**BRIEF:**
Collect every line below that contains the word "left".

DATA LISTING below:

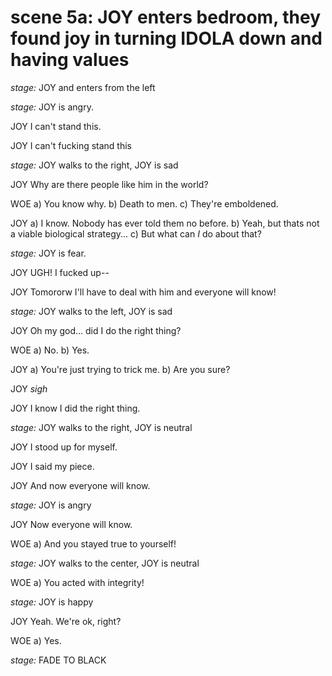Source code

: # scene 5a: JOY enters bedroom, they found joy in turning IDOLA down and having values

*stage:* JOY and enters from the left

*stage:* JOY is angry.

JOY
I can't stand this.

JOY
I can't fucking stand this

*stage:* JOY walks to the right, JOY is sad

JOY
Why are there people like him in the world?

WOE
a) You know why.
b) Death to men.
c) They're emboldened.

JOY
a) I know. Nobody has ever told them no before.
b) Yeah, but thats not a viable biological strategy...
c) But what can *I* do about that?

*stage:* JOY is fear.

JOY
UGH! I fucked up--

JOY
Tomororw I'll have to deal with him and everyone will know!

*stage:* JOY walks to the left, JOY is sad

JOY
Oh my god... did I do the right thing?

WOE
a) No.
b) Yes.

JOY
a) You're just trying to trick me.
b) Are you sure?

JOY
*sigh*

JOY
I know I did the right thing.

*stage:* JOY walks to the right, JOY is neutral

JOY
I stood up for myself.

JOY
I said my piece.

JOY
And now everyone will know.

*stage:* JOY is angry

JOY
Now everyone will know.

WOE
a) And you stayed true to yourself!

*stage:* JOY walks to the center, JOY is neutral

WOE
a) You acted with integrity!

*stage:* JOY is happy

JOY
Yeah. We're ok, right?

WOE
a) Yes.

*stage:* FADE TO BLACK
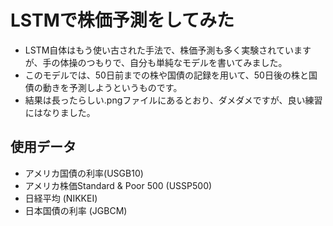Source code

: # LSTMで株価予測をしてみた

- LSTM自体はもう使い古された手法で、株価予測も多く実験されていますが、手の体操のつもりで、自分も単純なモデルを書いてみました。
- このモデルでは、50日前までの株や国債の記録を用いて、50日後の株と国債の動きを予測しようというものです。
- 結果は長ったらしい.pngファイルにあるとおり、ダメダメですが、良い練習にはなりました。

## 使用データ

- アメリカ国債の利率(USGB10)
- アメリカ株価Standard & Poor 500 (USSP500)
- 日経平均 (NIKKEI)
- 日本国債の利率 (JGBCM)
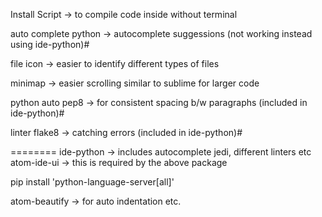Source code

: Install
Script -> to compile code inside without terminal

auto complete python -> autocomplete suggessions (not working instead using ide-python)#

file icon -> easier to identify different types of files

minimap -> easier scrolling similar to sublime for larger code

python auto pep8 -> for consistent spacing b/w paragraphs (included in ide-python)#

linter flake8 -> catching errors (included in ide-python)#

========
ide-python -> includes autocomplete jedi, different linters etc
atom-ide-ui -> this is required by the above package

pip install 'python-language-server[all]'

atom-beautify -> for auto indentation etc.
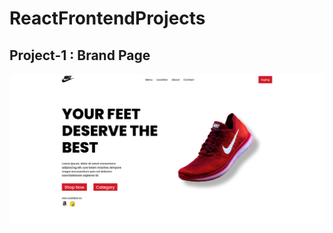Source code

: # ReactFrontendProjects

## Project-1 : Brand Page

![Brand Page](Project_sample_images/project1.png)
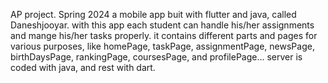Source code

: AP project. Spring 2024
a mobile app buit with flutter and java, called Daneshjooyar.
with this app each student can handle his/her assignments and mange his/her tasks properly. 
it contains different parts and pages for various purposes, like homePage, taskPage, assignmentPage, newsPage, birthDaysPage, rankingPage, coursesPage, and profilePage...
server is coded with java, and rest with dart.
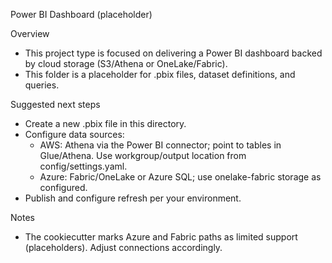 Power BI Dashboard (placeholder)

Overview
- This project type is focused on delivering a Power BI dashboard backed by cloud storage (S3/Athena or OneLake/Fabric).
- This folder is a placeholder for .pbix files, dataset definitions, and queries.

Suggested next steps
- Create a new .pbix file in this directory.
- Configure data sources:
  - AWS: Athena via the Power BI connector; point to tables in Glue/Athena. Use workgroup/output location from config/settings.yaml.
  - Azure: Fabric/OneLake or Azure SQL; use onelake-fabric storage as configured.
- Publish and configure refresh per your environment.

Notes
- The cookiecutter marks Azure and Fabric paths as limited support (placeholders). Adjust connections accordingly.


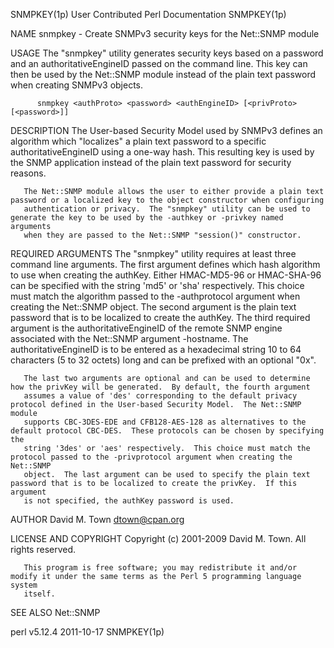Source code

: SNMPKEY(1p)                                             User Contributed Perl Documentation                                            SNMPKEY(1p)

NAME
       snmpkey - Create SNMPv3 security keys for the Net::SNMP module

USAGE
       The "snmpkey" utility generates security keys based on a password and an authoritativeEngineID passed on the command line.  This key can
       then be used by the Net::SNMP module instead of the plain text password when creating SNMPv3 objects.

          snmpkey <authProto> <password> <authEngineID> [<privProto> [<password>]]

DESCRIPTION
       The User-based Security Model used by SNMPv3 defines an algorithm which "localizes" a plain text password to a specific
       authoritativeEngineID using a one-way hash.  This resulting key is used by the SNMP application instead of the plain text password for
       security reasons.

       The Net::SNMP module allows the user to either provide a plain text password or a localized key to the object constructor when configuring
       authentication or privacy.  The "snmpkey" utility can be used to generate the key to be used by the -authkey or -privkey named arguments
       when they are passed to the Net::SNMP "session()" constructor.

REQUIRED ARGUMENTS
       The "snmpkey" utility requires at least three command line arguments.  The first argument defines which hash algorithm to use when creating
       the authKey.  Either HMAC-MD5-96 or HMAC-SHA-96 can be specified with the string 'md5' or 'sha' respectively.  This choice must match the
       algorithm passed to the -authprotocol argument when creating the Net::SNMP object.  The second argument is the plain text password that is
       to be localized to create the authKey.  The third required argument is the authoritativeEngineID of the remote SNMP engine associated with
       the Net::SNMP argument -hostname.  The authoritativeEngineID is to be entered as a hexadecimal string 10 to 64 characters (5 to 32 octets)
       long and can be prefixed with an optional "0x".

       The last two arguments are optional and can be used to determine how the privKey will be generated.  By default, the fourth argument
       assumes a value of 'des' corresponding to the default privacy protocol defined in the User-based Security Model.  The Net::SNMP module
       supports CBC-3DES-EDE and CFB128-AES-128 as alternatives to the default protocol CBC-DES.  These protocols can be chosen by specifying the
       string '3des' or 'aes' respectively.  This choice must match the protocol passed to the -privprotocol argument when creating the Net::SNMP
       object.  The last argument can be used to specify the plain text password that is to be localized to create the privKey.  If this argument
       is not specified, the authKey password is used.

AUTHOR
       David M. Town <dtown@cpan.org>

LICENSE AND COPYRIGHT
       Copyright (c) 2001-2009 David M. Town.  All rights reserved.

       This program is free software; you may redistribute it and/or modify it under the same terms as the Perl 5 programming language system
       itself.

SEE ALSO
       Net::SNMP

perl v5.12.4                                                        2011-10-17                                                         SNMPKEY(1p)
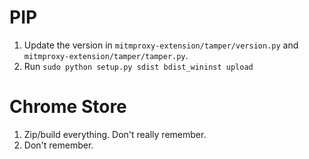 # PIP

1. Update the version in `mitmproxy-extension/tamper/version.py` and `mitmproxy-extension/tamper/tamper.py`.
2. Run `sudo python setup.py sdist bdist_wininst upload`

# Chrome Store

1. Zip/build everything. Don't really remember.
2. Don't remember.
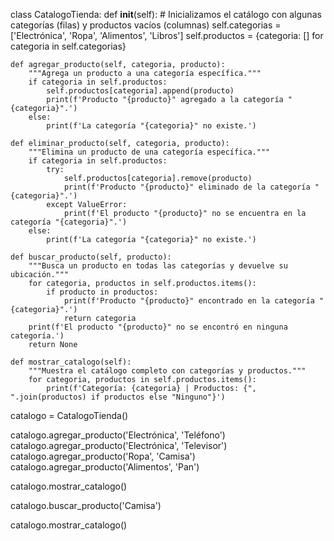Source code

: 
class CatalogoTienda:
    def __init__(self):
        # Inicializamos el catálogo con algunas categorías (filas) y productos vacíos (columnas)
        self.categorias = ['Electrónica', 'Ropa', 'Alimentos', 'Libros']
        self.productos = {categoria: [] for categoria in self.categorias}
    
    def agregar_producto(self, categoria, producto):
        """Agrega un producto a una categoría específica."""
        if categoria in self.productos:
            self.productos[categoria].append(producto)
            print(f'Producto "{producto}" agregado a la categoría "{categoria}".')
        else:
            print(f'La categoría "{categoria}" no existe.')

    def eliminar_producto(self, categoria, producto):
        """Elimina un producto de una categoría específica."""
        if categoria in self.productos:
            try:
                self.productos[categoria].remove(producto)
                print(f'Producto "{producto}" eliminado de la categoría "{categoria}".')
            except ValueError:
                print(f'El producto "{producto}" no se encuentra en la categoría "{categoria}".')
        else:
            print(f'La categoría "{categoria}" no existe.')

    def buscar_producto(self, producto):
        """Busca un producto en todas las categorías y devuelve su ubicación."""
        for categoria, productos in self.productos.items():
            if producto in productos:
                print(f'Producto "{producto}" encontrado en la categoría "{categoria}".')
                return categoria
        print(f'El producto "{producto}" no se encontró en ninguna categoría.')
        return None

    def mostrar_catalogo(self):
        """Muestra el catálogo completo con categorías y productos."""
        for categoria, productos in self.productos.items():
            print(f'Categoría: {categoria} | Productos: {", ".join(productos) if productos else "Ninguno"}')


catalogo = CatalogoTienda()

catalogo.agregar_producto('Electrónica', 'Teléfono')
catalogo.agregar_producto('Electrónica', 'Televisor')
catalogo.agregar_producto('Ropa', 'Camisa')
catalogo.agregar_producto('Alimentos', 'Pan')

catalogo.mostrar_catalogo()

catalogo.buscar_producto('Camisa')



catalogo.mostrar_catalogo()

End of DATA LISTING.

**EXERCISE RESULT:**
*stage:* JOY and enters from the left
*stage:* JOY walks to the left, JOY is sad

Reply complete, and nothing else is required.